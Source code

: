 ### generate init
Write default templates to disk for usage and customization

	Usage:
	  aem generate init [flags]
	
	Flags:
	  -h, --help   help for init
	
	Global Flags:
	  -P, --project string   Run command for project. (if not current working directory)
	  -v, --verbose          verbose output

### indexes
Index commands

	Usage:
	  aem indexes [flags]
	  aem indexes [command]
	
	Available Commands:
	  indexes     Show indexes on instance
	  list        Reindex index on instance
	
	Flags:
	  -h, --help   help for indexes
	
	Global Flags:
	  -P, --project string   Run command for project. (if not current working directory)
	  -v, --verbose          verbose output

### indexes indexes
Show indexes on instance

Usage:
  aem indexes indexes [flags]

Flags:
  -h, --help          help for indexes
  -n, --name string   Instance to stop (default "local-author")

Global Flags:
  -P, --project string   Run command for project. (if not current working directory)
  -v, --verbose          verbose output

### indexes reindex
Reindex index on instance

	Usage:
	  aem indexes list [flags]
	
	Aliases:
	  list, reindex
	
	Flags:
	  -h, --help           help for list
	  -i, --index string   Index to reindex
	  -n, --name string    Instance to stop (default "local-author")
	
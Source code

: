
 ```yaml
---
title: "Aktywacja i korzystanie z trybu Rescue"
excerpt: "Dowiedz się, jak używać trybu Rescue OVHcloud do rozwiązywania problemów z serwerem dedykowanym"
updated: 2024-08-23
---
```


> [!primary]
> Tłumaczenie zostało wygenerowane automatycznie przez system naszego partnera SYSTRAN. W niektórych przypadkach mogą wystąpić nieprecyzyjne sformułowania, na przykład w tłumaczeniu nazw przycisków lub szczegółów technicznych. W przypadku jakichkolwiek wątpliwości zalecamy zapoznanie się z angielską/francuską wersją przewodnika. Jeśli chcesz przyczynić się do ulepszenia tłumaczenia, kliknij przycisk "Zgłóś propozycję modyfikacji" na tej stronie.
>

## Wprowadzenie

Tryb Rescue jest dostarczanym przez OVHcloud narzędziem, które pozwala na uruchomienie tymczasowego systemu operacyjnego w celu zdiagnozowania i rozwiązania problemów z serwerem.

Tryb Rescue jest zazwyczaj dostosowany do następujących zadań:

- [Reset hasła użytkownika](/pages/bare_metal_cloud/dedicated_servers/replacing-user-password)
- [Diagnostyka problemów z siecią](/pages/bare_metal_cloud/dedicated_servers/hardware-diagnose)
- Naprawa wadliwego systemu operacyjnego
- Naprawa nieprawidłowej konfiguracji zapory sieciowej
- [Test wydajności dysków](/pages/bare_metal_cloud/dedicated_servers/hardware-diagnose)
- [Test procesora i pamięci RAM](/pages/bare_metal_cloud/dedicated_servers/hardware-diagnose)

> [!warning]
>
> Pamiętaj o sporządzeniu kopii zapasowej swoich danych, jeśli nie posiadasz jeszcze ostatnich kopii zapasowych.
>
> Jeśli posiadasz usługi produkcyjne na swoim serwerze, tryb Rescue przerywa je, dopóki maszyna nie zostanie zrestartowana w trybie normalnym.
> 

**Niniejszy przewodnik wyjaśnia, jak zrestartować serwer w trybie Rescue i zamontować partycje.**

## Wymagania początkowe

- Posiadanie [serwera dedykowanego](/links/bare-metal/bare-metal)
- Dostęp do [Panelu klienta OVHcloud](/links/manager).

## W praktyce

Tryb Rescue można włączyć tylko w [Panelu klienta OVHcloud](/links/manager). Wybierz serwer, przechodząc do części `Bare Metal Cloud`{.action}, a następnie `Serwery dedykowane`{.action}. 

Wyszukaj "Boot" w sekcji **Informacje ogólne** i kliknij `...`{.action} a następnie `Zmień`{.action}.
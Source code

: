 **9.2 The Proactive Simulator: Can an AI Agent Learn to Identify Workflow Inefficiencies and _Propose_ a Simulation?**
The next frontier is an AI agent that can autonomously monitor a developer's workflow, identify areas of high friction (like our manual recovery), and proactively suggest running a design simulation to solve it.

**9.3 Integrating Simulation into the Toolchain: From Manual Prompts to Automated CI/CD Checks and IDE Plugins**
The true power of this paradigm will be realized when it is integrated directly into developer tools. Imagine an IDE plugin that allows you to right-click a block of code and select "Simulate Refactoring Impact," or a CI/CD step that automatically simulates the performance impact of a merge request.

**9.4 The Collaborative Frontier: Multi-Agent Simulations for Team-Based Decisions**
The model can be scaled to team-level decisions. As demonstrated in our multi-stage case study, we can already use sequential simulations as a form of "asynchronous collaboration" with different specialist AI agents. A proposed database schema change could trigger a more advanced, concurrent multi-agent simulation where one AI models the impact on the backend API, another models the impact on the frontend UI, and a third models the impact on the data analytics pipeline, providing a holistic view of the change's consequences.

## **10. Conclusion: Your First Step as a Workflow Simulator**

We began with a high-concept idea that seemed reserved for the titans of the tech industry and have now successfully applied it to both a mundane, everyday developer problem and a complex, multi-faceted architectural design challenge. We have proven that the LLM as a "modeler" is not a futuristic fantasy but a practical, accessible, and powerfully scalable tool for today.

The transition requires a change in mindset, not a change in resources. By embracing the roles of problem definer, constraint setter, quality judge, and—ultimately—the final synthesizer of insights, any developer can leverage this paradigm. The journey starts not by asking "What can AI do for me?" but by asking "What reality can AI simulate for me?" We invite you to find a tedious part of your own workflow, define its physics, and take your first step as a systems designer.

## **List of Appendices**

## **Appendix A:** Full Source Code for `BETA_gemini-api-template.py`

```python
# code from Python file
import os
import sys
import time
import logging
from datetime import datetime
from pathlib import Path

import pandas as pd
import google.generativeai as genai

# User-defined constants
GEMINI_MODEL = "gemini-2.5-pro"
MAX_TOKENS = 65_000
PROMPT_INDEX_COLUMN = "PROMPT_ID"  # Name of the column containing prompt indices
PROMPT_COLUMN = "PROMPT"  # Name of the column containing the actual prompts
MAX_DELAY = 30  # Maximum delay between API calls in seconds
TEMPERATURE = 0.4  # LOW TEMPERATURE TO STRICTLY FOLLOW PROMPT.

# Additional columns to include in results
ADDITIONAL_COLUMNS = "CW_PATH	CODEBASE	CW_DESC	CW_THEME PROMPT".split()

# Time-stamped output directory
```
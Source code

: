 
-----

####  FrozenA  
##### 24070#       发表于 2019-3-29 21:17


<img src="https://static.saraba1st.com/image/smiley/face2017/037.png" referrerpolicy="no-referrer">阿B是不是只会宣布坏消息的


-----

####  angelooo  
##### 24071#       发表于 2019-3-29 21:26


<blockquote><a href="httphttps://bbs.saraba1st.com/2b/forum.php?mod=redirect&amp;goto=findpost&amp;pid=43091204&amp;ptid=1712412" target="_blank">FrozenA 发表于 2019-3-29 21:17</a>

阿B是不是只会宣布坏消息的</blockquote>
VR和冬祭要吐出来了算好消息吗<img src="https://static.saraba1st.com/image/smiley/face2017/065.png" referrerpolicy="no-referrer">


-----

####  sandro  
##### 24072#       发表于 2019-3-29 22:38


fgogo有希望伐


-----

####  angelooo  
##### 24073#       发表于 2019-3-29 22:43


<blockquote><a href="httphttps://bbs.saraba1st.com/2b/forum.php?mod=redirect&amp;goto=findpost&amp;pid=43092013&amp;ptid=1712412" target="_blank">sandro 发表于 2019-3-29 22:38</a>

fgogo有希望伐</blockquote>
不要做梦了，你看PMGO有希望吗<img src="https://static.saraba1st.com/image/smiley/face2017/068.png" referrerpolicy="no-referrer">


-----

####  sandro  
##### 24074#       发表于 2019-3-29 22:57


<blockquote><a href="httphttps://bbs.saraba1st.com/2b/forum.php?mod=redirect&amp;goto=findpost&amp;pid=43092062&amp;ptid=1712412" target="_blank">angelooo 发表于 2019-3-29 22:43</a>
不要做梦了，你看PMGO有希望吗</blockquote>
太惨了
***
▶ **TRY IT**:
Restate word for word the lines in the material above from the one with "## Wymagania początkowe" to the one with "for Team-Based Decisions**"; both of those lines count, and nothing else does.

▶ **YOUR RESPONSE**:
## Wymagania początkowe

- Posiadanie [serwera dedykowanego](/links/bare-metal/bare-metal)
- Dostęp do [Panelu klienta OVHcloud](/links/manager).

## W praktyce

Tryb Rescue można włączyć tylko w [Panelu klienta OVHcloud](/links/manager). Wybierz serwer, przechodząc do części `Bare Metal Cloud`{.action}, a następnie `Serwery dedykowane`{.action}. 

Wyszukaj "Boot" w sekcji **Informacje ogólne** i kliknij `...`{.action} a następnie `Zmień`{.action}.
Source code

: **9.2 The Proactive Simulator: Can an AI Agent Learn to Identify Workflow Inefficiencies and _Propose_ a Simulation?**
The next frontier is an AI agent that can autonomously monitor a developer's workflow, identify areas of high friction (like our manual recovery), and proactively suggest running a design simulation to solve it.

**9.3 Integrating Simulation into the Toolchain: From Manual Prompts to Automated CI/CD Checks and IDE Plugins**
The true power of this paradigm will be realized when it is integrated directly into developer tools. Imagine an IDE plugin that allows you to right-click a block of code and select "Simulate Refactoring Impact," or a CI/CD step that automatically simulates the performance impact of a merge request.

**9.4 The Collaborative Frontier: Multi-Agent Simulations for Team-Based Decisions**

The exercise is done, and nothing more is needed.